If you have ever had to deal with flexible working requests, you will know that there is a strict procedure with prescribed deadlines that must be followed. To assist employers in dealing with such requests and ensuring that the process runs as smoothly as possible, hrlaw has prepared a helpful flowchart and top tips for dealing with flexible working requests.
Top Tips for employers dealing with requests for flexible working:
- Check the employee is eligible, i.e. has at least 26 weeks’ continuous employment, has not made another request in the preceding 12 months, and is making the request to care for a child under 17 years (or 18 years if disabled) or an adult in need of care.

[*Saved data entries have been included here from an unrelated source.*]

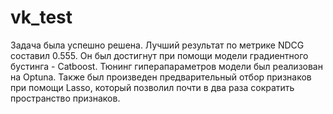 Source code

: # vk_test
Задача была успешно решена. Лучший результат по метрике NDCG cоставил 0.555. Он был достигнут при помощи модели градиентного бустинга -  Catboost. 
Тюнинг гиперапараметров модели был реализован на  Optuna.
Также был произведен предварительный отбор признаков при помощи Lasso, который позволил почти в два раза сократить пространство признаков.
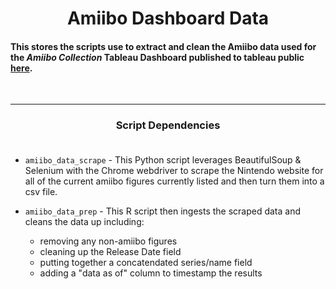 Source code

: <h1 align = "center">Amiibo Dashboard Data</h1>

#### This stores the scripts use to extract and clean the Amiibo data used for the <em>Amiibo Collection</em> Tableau Dashboard published to tableau public [here](https://public.tableau.com/app/profile/dallas.radke/viz/AmiiboCollection/AmiiboCollectionStats). 

<br>

---

<h3 align = 'center'>Script Dependencies
<br></br></h3>

- `amiibo_data_scrape` - This Python script leverages BeautifulSoup & Selenium with the Chrome webdriver to scrape the Nintendo website for all of the current amiibo figures currently listed and then turn them into a csv file.  

- `amiibo_data_prep` - This R script then ingests the scraped data and cleans the data up including:
  - removing any non-amiibo figures
  - cleaning up the Release Date field
  - putting together a concatendated series/name field
  - adding a "data as of" column to timestamp the results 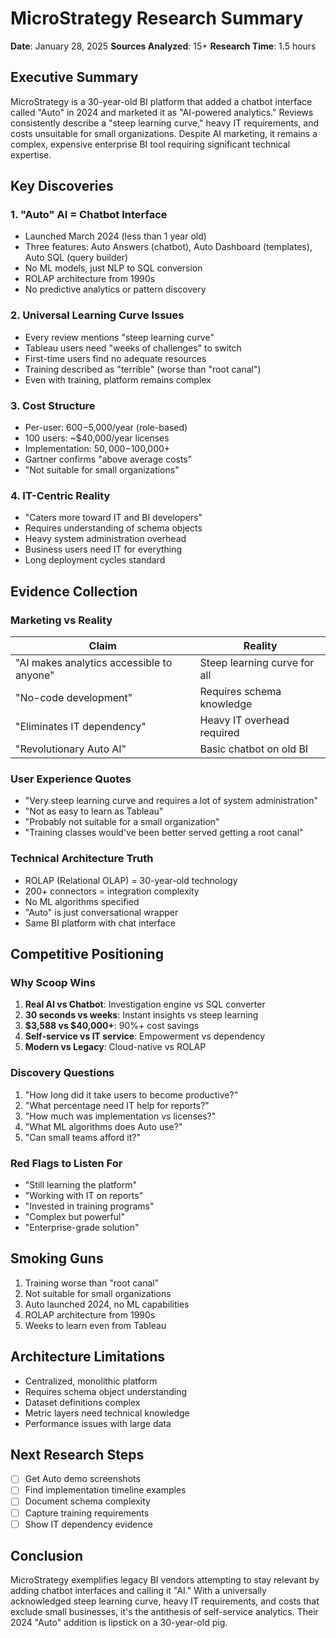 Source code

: # MicroStrategy Research Summary
**Date**: January 28, 2025
**Sources Analyzed**: 15+
**Research Time**: 1.5 hours

## Executive Summary
MicroStrategy is a 30-year-old BI platform that added a chatbot interface called "Auto" in 2024 and marketed it as "AI-powered analytics." Reviews consistently describe a "steep learning curve," heavy IT requirements, and costs unsuitable for small organizations. Despite AI marketing, it remains a complex, expensive enterprise BI tool requiring significant technical expertise.

## Key Discoveries

### 1. "Auto" AI = Chatbot Interface
- Launched March 2024 (less than 1 year old)
- Three features: Auto Answers (chatbot), Auto Dashboard (templates), Auto SQL (query builder)
- No ML models, just NLP to SQL conversion
- ROLAP architecture from 1990s
- No predictive analytics or pattern discovery

### 2. Universal Learning Curve Issues
- Every review mentions "steep learning curve"
- Tableau users need "weeks of challenges" to switch
- First-time users find no adequate resources
- Training described as "terrible" (worse than "root canal")
- Even with training, platform remains complex

### 3. Cost Structure
- Per-user: $600-$5,000/year (role-based)
- 100 users: ~$40,000/year licenses
- Implementation: $50,000-$100,000+
- Gartner confirms "above average costs"
- "Not suitable for small organizations"

### 4. IT-Centric Reality
- "Caters more toward IT and BI developers"
- Requires understanding of schema objects
- Heavy system administration overhead
- Business users need IT for everything
- Long deployment cycles standard

## Evidence Collection

### Marketing vs Reality
| Claim | Reality |
|-------|---------|
| "AI makes analytics accessible to anyone" | Steep learning curve for all |
| "No-code development" | Requires schema knowledge |
| "Eliminates IT dependency" | Heavy IT overhead required |
| "Revolutionary Auto AI" | Basic chatbot on old BI |

### User Experience Quotes
- "Very steep learning curve and requires a lot of system administration"
- "Not as easy to learn as Tableau"
- "Probably not suitable for a small organization"
- "Training classes would've been better served getting a root canal"

### Technical Architecture Truth
- ROLAP (Relational OLAP) = 30-year-old technology
- 200+ connectors = integration complexity
- No ML algorithms specified
- "Auto" is just conversational wrapper
- Same BI platform with chat interface

## Competitive Positioning

### Why Scoop Wins
1. **Real AI vs Chatbot**: Investigation engine vs SQL converter
2. **30 seconds vs weeks**: Instant insights vs steep learning
3. **$3,588 vs $40,000+**: 90%+ cost savings
4. **Self-service vs IT service**: Empowerment vs dependency
5. **Modern vs Legacy**: Cloud-native vs ROLAP

### Discovery Questions
1. "How long did it take users to become productive?"
2. "What percentage need IT help for reports?"
3. "How much was implementation vs licenses?"
4. "What ML algorithms does Auto use?"
5. "Can small teams afford it?"

### Red Flags to Listen For
- "Still learning the platform"
- "Working with IT on reports"
- "Invested in training programs"
- "Complex but powerful"
- "Enterprise-grade solution"

## Smoking Guns
1. Training worse than "root canal"
2. Not suitable for small organizations
3. Auto launched 2024, no ML capabilities
4. ROLAP architecture from 1990s
5. Weeks to learn even from Tableau

## Architecture Limitations
- Centralized, monolithic platform
- Requires schema object understanding
- Dataset definitions complex
- Metric layers need technical knowledge
- Performance issues with large data

## Next Research Steps
- [ ] Get Auto demo screenshots
- [ ] Find implementation timeline examples
- [ ] Document schema complexity
- [ ] Capture training requirements
- [ ] Show IT dependency evidence

## Conclusion
MicroStrategy exemplifies legacy BI vendors attempting to stay relevant by adding chatbot interfaces and calling it "AI." With a universally acknowledged steep learning curve, heavy IT requirements, and costs that exclude small businesses, it's the antithesis of self-service analytics. Their 2024 "Auto" addition is lipstick on a 30-year-old pig. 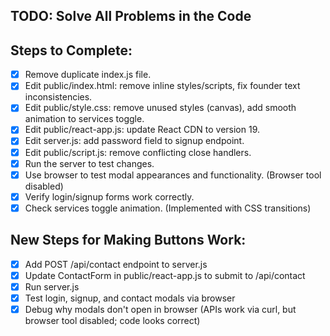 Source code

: ## TODO: Solve All Problems in the Code

## Steps to Complete:
- [x] Remove duplicate index.js file.
- [x] Edit public/index.html: remove inline styles/scripts, fix founder text inconsistencies.
- [x] Edit public/style.css: remove unused styles (canvas), add smooth animation to services toggle.
- [x] Edit public/react-app.js: update React CDN to version 19.
- [x] Edit server.js: add password field to signup endpoint.
- [x] Edit public/script.js: remove conflicting close handlers.
- [x] Run the server to test changes.
- [x] Use browser to test modal appearances and functionality. (Browser tool disabled)
- [x] Verify login/signup forms work correctly.
- [x] Check services toggle animation. (Implemented with CSS transitions)

## New Steps for Making Buttons Work:
- [x] Add POST /api/contact endpoint to server.js
- [x] Update ContactForm in public/react-app.js to submit to /api/contact
- [x] Run server.js
- [x] Test login, signup, and contact modals via browser
- [x] Debug why modals don't open in browser (APIs work via curl, but browser tool disabled; code looks correct)
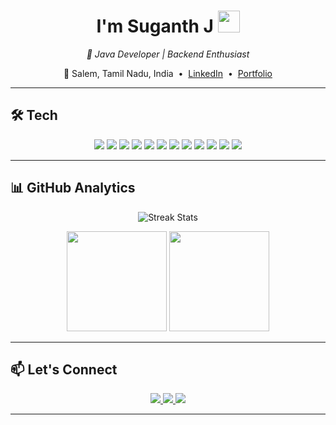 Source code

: <!-- GitHub Profile README for Suganth46 -->

<h1 align="center">
  I'm Suganth J <img src="https://media.giphy.com/media/hvRJCLFzcasrR4ia7z/giphy.gif" width="35px" />
</h1>

<p align="center">
  <em>🚀 Java Developer | Backend Enthusiast </em>
</p>

<p align="center">
  📍 Salem, Tamil Nadu, India &nbsp;•&nbsp;
  <a href="https://www.linkedin.com/in/suganth-j-3507b2293" target="_blank">LinkedIn</a> &nbsp;•&nbsp;
  <a href="https://suganth46.netlify.app/" target="_blank">Portfolio</a>
</p>

---

## 🛠 Tech 

<p align="center">
  <img src="https://img.shields.io/badge/Java-ED8B00?style=for-the-badge&logo=openjdk&logoColor=white" />
  <img src="https://img.shields.io/badge/Python-3776AB?style=for-the-badge&logo=python&logoColor=white" />
  <img src="https://img.shields.io/badge/JavaScript-F7DF1E?style=for-the-badge&logo=javascript&logoColor=black" />
  <img src="https://img.shields.io/badge/C-00599C?style=for-the-badge&logo=c&logoColor=white" />
  <img src="https://img.shields.io/badge/Spring%20Boot-6DB33F?style=for-the-badge&logo=springboot&logoColor=white" />
  <img src="https://img.shields.io/badge/MySQL-4479A1?style=for-the-badge&logo=mysql&logoColor=white" />
  <img src="https://img.shields.io/badge/MongoDB-4EA94B?style=for-the-badge&logo=mongodb&logoColor=white" />
  <img src="https://img.shields.io/badge/PostgreSQL-316192?style=for-the-badge&logo=postgresql&logoColor=white" />
  <img src="https://img.shields.io/badge/HTML5-E34F26?style=for-the-badge&logo=html5&logoColor=white" />
  <img src="https://img.shields.io/badge/CSS3-1572B6?style=for-the-badge&logo=css3&logoColor=white" />
  <img src="https://img.shields.io/badge/Git-F05032?style=for-the-badge&logo=git&logoColor=white" />
  <img src="https://img.shields.io/badge/Postman-FF6C37?style=for-the-badge&logo=postman&logoColor=white" />
</p>

---

## 📊 GitHub Analytics

<p align="center">
  <img src="https://github-readme-streak-stats.herokuapp.com/?user=Suganth46&theme=dark" alt="Streak Stats" />
</p>

<p align="center">
  <img src="https://github-readme-stats.vercel.app/api?username=Suganth46&show_icons=true&theme=dark&count_private=true" height="160" />
  <img src="https://github-readme-stats.vercel.app/api/top-langs/?username=Suganth46&layout=compact&theme=dark" height="160" />
</p>

---



## 📫 Let's Connect

<p align="center">
  <a href="https://www.linkedin.com/in/suganth-j-3507b2293" target="_blank">
    <img src="https://img.shields.io/badge/LinkedIn-0077B5?style=for-the-badge&logo=linkedin&logoColor=white" />
  </a>
  <a href="mailto:suganthj.dev@gmail.com">
    <img src="https://img.shields.io/badge/Email-D14836?style=for-the-badge&logo=gmail&logoColor=white" />
  </a>
  <a href="https://suganth46.netlify.app/" target="_blank">
    <img src="https://img.shields.io/badge/Portfolio-000000?style=for-the-badge&logo=About.me&logoColor=white" />
  </a>
</p>

---
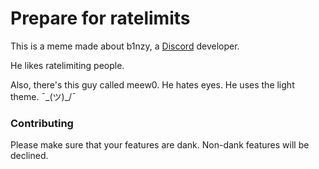 # Prepare for ratelimits
This is a meme made about b1nzy, a [Discord](https://discordapp.com) developer.

He likes ratelimiting people.

Also, there's this guy called meew0. He hates eyes. He uses the light theme. ¯\_(ツ)_/¯

### Contributing
Please make sure that your features are dank. Non-dank features will be declined.

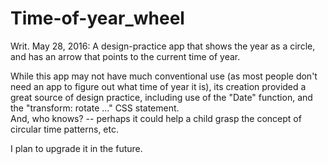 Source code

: # Time-of-year_wheel
Writ. May 28, 2016:
A design-practice app that shows the year as a circle, and has an arrow that points to the current time of year.

While this app may not have much conventional use (as most people don't need an app to figure out what time of year it is), its creation provided a great source of design practice, including use of the "Date" function, and the "transform: rotate ..." CSS statement.  
And, who knows? -- perhaps it could help a child grasp the concept of circular time patterns, etc.

I plan to upgrade it in the future.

- Consider all requests properly and thoroughly. A knee-jerk reaction could leave you vulnerable if an employee subsequently brings a claim (failure to follow correct procedure, constructive dismissal or indirect sex discrimination are the likely complaints). An employer must have a clear business reason which is within the scope of section 80G(1)(b) Employment Rights Act 1996 for refusing an application.
- Diarise all critical dates and time limits once the request has been received.
- If you accept the request, consider doing so subject to a trial period with a review scheduled at the end if it. Once the flexible working application is agreed it will be binding and become part of the employee’s contract. Without a trial period, you will require the employee’s consent to amend his/her working pattern – even if it is clearly not working for the needs of the business.
- Ensure that a request made by an employee does not lead to any prejudicial treatment against the employee at a later date. Employees are protected against being disadvantaged for having exercised their right to request flexible working.
Right to request flexible working extending to all employees in 2014
The Government plans to introduce a new flexible working regime in 2014. If this happens, which seems likely, the right to request flexible working will be extended to all employees but the current 26 week qualifying period will be retained.
The current statutory procedure will be replaced with a duty on employers to deal with requests in a ‘reasonable’ manner, and within a ‘reasonable’ period of time, which will hopefully be less prescriptive than the current regime.
The government has stated that it will create a Statutory Code of Practice to give guidance as to the meaning of ‘reasonable’ to employers.